# EXERCISE DESCRIPTION
The whole listing must be returned exactly, with no line missing.

# DATA FOR PROCESSING
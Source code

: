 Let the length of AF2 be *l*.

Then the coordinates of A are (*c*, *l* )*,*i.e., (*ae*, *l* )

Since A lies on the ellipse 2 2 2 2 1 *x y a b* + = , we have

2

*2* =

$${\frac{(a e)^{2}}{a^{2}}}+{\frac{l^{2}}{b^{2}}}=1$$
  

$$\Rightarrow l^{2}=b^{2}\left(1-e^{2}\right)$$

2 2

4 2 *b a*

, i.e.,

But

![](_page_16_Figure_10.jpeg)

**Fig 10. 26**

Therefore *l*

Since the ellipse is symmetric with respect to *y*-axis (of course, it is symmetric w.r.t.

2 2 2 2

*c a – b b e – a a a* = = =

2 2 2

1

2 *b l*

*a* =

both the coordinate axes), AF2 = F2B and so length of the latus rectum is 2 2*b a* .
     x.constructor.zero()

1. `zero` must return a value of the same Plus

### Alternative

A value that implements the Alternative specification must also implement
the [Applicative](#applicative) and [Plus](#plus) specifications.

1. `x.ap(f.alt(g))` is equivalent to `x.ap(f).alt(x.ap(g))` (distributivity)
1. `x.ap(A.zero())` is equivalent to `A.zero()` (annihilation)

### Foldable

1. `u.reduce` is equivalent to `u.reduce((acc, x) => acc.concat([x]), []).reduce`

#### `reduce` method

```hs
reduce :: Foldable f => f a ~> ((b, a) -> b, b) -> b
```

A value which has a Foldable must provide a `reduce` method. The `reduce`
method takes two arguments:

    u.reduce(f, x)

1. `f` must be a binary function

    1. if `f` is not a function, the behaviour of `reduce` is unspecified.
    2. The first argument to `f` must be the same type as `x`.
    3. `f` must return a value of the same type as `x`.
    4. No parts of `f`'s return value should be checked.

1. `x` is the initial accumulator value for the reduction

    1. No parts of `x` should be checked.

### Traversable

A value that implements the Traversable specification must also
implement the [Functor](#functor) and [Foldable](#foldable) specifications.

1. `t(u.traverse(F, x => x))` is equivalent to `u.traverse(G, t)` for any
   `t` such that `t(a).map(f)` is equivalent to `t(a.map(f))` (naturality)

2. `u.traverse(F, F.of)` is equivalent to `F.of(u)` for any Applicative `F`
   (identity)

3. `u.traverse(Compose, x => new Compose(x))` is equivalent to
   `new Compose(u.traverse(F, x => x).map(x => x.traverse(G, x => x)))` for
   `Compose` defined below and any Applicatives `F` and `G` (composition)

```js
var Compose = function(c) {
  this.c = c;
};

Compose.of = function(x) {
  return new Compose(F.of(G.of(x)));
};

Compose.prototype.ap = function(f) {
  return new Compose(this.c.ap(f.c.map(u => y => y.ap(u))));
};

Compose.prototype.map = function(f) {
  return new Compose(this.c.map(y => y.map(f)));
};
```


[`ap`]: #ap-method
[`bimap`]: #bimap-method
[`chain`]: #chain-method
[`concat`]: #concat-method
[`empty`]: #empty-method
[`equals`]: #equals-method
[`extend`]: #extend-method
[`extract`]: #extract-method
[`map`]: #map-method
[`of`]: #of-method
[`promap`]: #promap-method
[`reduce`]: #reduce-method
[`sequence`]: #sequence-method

# TASK SOLUTION
Source code

: Let the length of AF2 be *l*.

Then the coordinates of A are (*c*, *l* )*,*i.e., (*ae*, *l* )

Since A lies on the ellipse 2 2 2 2 1 *x y a b* + = , we have

2

*2* =

$${\frac{(a e)^{2}}{a^{2}}}+{\frac{l^{2}}{b^{2}}}=1$$
  

$$\Rightarrow l^{2}=b^{2}\left(1-e^{2}\right)$$

2 2

4 2 *b a*

, i.e.,

But

![](_page_16_Figure_10.jpeg)

**Fig 10. 26**

Therefore *l*

Since the ellipse is symmetric with respect to *y*-axis (of course, it is symmetric w.r.t.

2 2 2 2

*c a – b b e – a a a* = = =

2 2 2

1

2 *b l*

*a* =

both the coordinate axes), AF2 = F2B and so length of the latus rectum is 2 2*b a* .
     x.constructor.zero()

1. `zero` must return a value of the same Plus

### Alternative

A value that implements the Alternative specification must also implement
the [Applicative](#applicative) and [Plus](#plus) specifications.

1. `x.ap(f.alt(g))` is equivalent to `x.ap(f).alt(x.ap(g))` (distributivity)
1. `x.ap(A.zero())` is equivalent to `A.zero()` (annihilation)

### Foldable

1. `u.reduce` is equivalent to `u.reduce((acc, x) => acc.concat([x]), []).reduce`

#### `reduce` method

```hs
reduce :: Foldable f => f a ~> ((b, a) -> b, b) -> b
```

A value which has a Foldable must provide a `reduce` method. The `reduce`
method takes two arguments:

    u.reduce(f, x)

1. `f` must be a binary function

    1. if `f` is not a function, the behaviour of `reduce` is unspecified.
    2. The first argument to `f` must be the same type as `x`.
    3. `f` must return a value of the same type as `x`.
    4. No parts of `f`'s return value should be checked.

1. `x` is the initial accumulator value for the reduction

    1. No parts of `x` should be checked.

### Traversable

A value that implements the Traversable specification must also
implement the [Functor](#functor) and [Foldable](#foldable) specifications.

1. `t(u.traverse(F, x => x))` is equivalent to `u.traverse(G, t)` for any
   `t` such that `t(a).map(f)` is equivalent to `t(a.map(f))` (naturality)

2. `u.traverse(F, F.of)` is equivalent to `F.of(u)` for any Applicative `F`
   (identity)

3. `u.traverse(Compose, x => new Compose(x))` is equivalent to
   `new Compose(u.traverse(F, x => x).map(x => x.traverse(G, x => x)))` for
   `Compose` defined below and any Applicatives `F` and `G` (composition)

```js
var Compose = function(c) {
  this.c = c;
};

Compose.of = function(x) {
  return new Compose(F.of(G.of(x)));
};

Compose.prototype.ap = function(f) {
  return new Compose(this.c.ap(f.c.map(u => y => y.ap(u))));
};

Compose.prototype.map = function(f) {
  return new Compose(this.c.map(y => y.map(f)));
};
```


[`ap`]: #ap-method
[`bimap`]: #bimap-method
[`chain`]: #chain-method
[`concat`]: #concat-method
[`empty`]: #empty-method
[`equals`]: #equals-method
[`extend`]: #extend-method
[`extract`]: #extract-method
[`map`]: #map-method
[`of`]: #of-method
[`promap`]: #promap-method
[`reduce`]: #reduce-method
[`sequence`]: #sequence-method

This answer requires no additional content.